** Opening Material provided block **

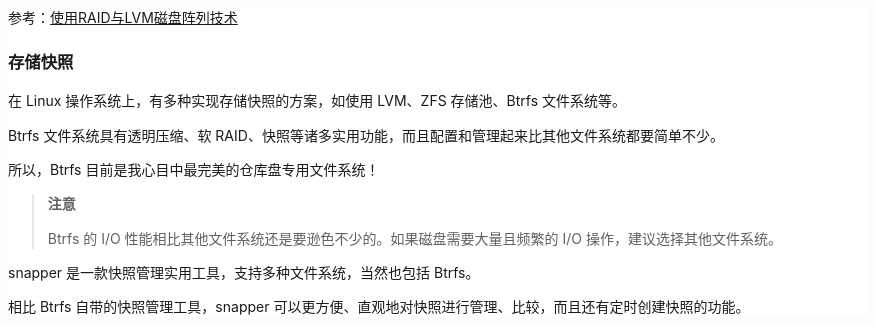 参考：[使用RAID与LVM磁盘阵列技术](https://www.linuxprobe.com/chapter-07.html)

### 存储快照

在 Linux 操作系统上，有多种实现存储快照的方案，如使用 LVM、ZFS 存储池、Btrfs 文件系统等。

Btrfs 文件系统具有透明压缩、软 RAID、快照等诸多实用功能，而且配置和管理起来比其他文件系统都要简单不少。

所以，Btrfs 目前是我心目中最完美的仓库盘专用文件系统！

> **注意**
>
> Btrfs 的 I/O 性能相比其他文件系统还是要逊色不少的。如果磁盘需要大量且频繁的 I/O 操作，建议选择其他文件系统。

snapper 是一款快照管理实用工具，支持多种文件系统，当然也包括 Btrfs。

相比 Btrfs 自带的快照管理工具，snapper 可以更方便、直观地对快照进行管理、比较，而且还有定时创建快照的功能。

** Closing Material provided block **

What you are asked to do.
Output a verbatim copy of the entries and skip the pictures.

Task response.
 参考：[使用RAID与LVM磁盘阵列技术](https://www.linuxprobe.com/chapter-07.html)

### 存储快照

在 Linux 操作系统上，有多种实现存储快照的方案，如使用 LVM、ZFS 存储池、Btrfs 文件系统等。

Btrfs 文件系统具有透明压缩、软 RAID、快照等诸多实用功能，而且配置和管理起来比其他文件系统都要简单不少。

所以，Btrfs 目前是我心目中最完美的仓库盘专用文件系统！

> **注意**
>
> Btrfs 的 I/O 性能相比其他文件系统还是要逊色不少的。如果磁盘需要大量且频繁的 I/O 操作，建议选择其他文件系统。

snapper 是一款快照管理实用工具，支持多种文件系统，当然也包括 Btrfs。

相比 Btrfs 自带的快照管理工具，snapper 可以更方便、直观地对快照进行管理、比较，而且还有定时创建快照的功能。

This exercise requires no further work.